Task
All of the lines below should be output exactly as shown.

Dataset excerpts
__________

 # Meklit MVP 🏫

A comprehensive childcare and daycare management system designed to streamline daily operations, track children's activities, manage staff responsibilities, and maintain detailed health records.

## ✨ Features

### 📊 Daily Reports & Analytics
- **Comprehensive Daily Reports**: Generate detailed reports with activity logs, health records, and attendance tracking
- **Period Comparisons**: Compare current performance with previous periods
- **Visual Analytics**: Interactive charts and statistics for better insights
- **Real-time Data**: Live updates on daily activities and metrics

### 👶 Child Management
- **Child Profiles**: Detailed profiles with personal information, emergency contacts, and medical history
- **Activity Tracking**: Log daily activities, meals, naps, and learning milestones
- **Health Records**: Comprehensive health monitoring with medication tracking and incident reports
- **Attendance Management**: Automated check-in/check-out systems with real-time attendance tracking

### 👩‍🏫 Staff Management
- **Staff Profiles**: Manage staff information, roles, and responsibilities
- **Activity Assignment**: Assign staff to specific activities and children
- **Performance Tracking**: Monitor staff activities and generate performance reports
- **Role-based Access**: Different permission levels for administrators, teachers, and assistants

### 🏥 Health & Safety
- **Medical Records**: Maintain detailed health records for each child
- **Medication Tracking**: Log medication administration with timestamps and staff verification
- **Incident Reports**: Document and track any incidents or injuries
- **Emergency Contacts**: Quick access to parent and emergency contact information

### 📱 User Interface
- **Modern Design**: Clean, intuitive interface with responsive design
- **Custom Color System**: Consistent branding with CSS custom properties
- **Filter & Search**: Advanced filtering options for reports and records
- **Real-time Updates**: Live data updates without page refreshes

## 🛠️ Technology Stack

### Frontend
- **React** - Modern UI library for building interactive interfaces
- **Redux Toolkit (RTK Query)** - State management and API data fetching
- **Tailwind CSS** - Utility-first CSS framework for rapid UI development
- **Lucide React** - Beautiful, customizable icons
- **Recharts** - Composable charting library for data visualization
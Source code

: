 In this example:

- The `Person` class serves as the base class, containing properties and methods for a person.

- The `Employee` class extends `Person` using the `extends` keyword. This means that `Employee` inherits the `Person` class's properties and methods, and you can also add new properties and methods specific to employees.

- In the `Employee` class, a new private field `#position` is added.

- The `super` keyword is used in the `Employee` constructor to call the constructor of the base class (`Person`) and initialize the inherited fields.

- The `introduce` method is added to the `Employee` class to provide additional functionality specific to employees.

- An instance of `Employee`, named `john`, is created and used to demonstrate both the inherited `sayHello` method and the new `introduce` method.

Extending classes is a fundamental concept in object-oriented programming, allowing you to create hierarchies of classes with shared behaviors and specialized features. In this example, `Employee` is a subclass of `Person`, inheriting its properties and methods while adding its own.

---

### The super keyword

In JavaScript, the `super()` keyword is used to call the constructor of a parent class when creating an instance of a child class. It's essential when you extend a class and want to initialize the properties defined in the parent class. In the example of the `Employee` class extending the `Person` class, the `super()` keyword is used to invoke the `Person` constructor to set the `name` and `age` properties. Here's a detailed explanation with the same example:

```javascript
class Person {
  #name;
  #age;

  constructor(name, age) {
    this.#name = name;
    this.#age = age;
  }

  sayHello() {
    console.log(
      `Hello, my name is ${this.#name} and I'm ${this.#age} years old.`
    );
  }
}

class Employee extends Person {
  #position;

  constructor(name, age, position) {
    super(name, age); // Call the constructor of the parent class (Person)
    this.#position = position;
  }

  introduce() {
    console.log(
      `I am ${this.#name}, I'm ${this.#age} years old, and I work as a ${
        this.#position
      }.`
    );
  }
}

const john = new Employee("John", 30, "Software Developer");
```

__________

Response box
 # Meklit MVP 🏫

A comprehensive childcare and daycare management system designed to streamline daily operations, track children's activities, manage staff responsibilities, and maintain detailed health records.

## ✨ Features

### 📊 Daily Reports & Analytics
- **Comprehensive Daily Reports**: Generate detailed reports with activity logs, health records, and attendance tracking
- **Period Comparisons**: Compare current performance with previous periods
- **Visual Analytics**: Interactive charts and statistics for better insights
- **Real-time Data**: Live updates on daily activities and metrics

### 👶 Child Management
- **Child Profiles**: Detailed profiles with personal information, emergency contacts, and medical history
- **Activity Tracking**: Log daily activities, meals, naps, and learning milestones
- **Health Records**: Comprehensive health monitoring with medication tracking and incident reports
- **Attendance Management**: Automated check-in/check-out systems with real-time attendance tracking

### 👩‍🏫 Staff Management
- **Staff Profiles**: Manage staff information, roles, and responsibilities
- **Activity Assignment**: Assign staff to specific activities and children
- **Performance Tracking**: Monitor staff activities and generate performance reports
- **Role-based Access**: Different permission levels for administrators, teachers, and assistants

### 🏥 Health & Safety
- **Medical Records**: Maintain detailed health records for each child
- **Medication Tracking**: Log medication administration with timestamps and staff verification
- **Incident Reports**: Document and track any incidents or injuries
- **Emergency Contacts**: Quick access to parent and emergency contact information

### 📱 User Interface
- **Modern Design**: Clean, intuitive interface with responsive design
- **Custom Color System**: Consistent branding with CSS custom properties
- **Filter & Search**: Advanced filtering options for reports and records
- **Real-time Updates**: Live data updates without page refreshes

## 🛠️ Technology Stack

### Frontend
- **React** - Modern UI library for building interactive interfaces
- **Redux Toolkit (RTK Query)** - State management and API data fetching
- **Tailwind CSS** - Utility-first CSS framework for rapid UI development
- **Lucide React** - Beautiful, customizable icons
- **Recharts** - Composable charting library for data visualization
Source code

: In this example:

- The `Person` class serves as the base class, containing properties and methods for a person.

- The `Employee` class extends `Person` using the `extends` keyword. This means that `Employee` inherits the `Person` class's properties and methods, and you can also add new properties and methods specific to employees.

- In the `Employee` class, a new private field `#position` is added.

- The `super` keyword is used in the `Employee` constructor to call the constructor of the base class (`Person`) and initialize the inherited fields.

- The `introduce` method is added to the `Employee` class to provide additional functionality specific to employees.

- An instance of `Employee`, named `john`, is created and used to demonstrate both the inherited `sayHello` method and the new `introduce` method.

Extending classes is a fundamental concept in object-oriented programming, allowing you to create hierarchies of classes with shared behaviors and specialized features. In this example, `Employee` is a subclass of `Person`, inheriting its properties and methods while adding its own.

---

### The super keyword

In JavaScript, the `super()` keyword is used to call the constructor of a parent class when creating an instance of a child class. It's essential when you extend a class and want to initialize the properties defined in the parent class. In the example of the `Employee` class extending the `Person` class, the `super()` keyword is used to invoke the `Person` constructor to set the `name` and `age` properties. Here's a detailed explanation with the same example:

```javascript
class Person {
  #name;
  #age;

  constructor(name, age) {
    this.#name = name;
    this.#age = age;
  }

  sayHello() {
    console.log(
      `Hello, my name is ${this.#name} and I'm ${this.#age} years old.`
    );
  }
}

class Employee extends Person {
  #position;

  constructor(name, age, position) {
    super(name, age); // Call the constructor of the parent class (Person)
    this.#position = position;
  }

  introduce() {
    console.log(
      `I am ${this.#name}, I'm ${this.#age} years old, and I work as a ${
        this.#position
      }.`
    );
  }
}

const john = new Employee("John", 30, "Software Developer");
```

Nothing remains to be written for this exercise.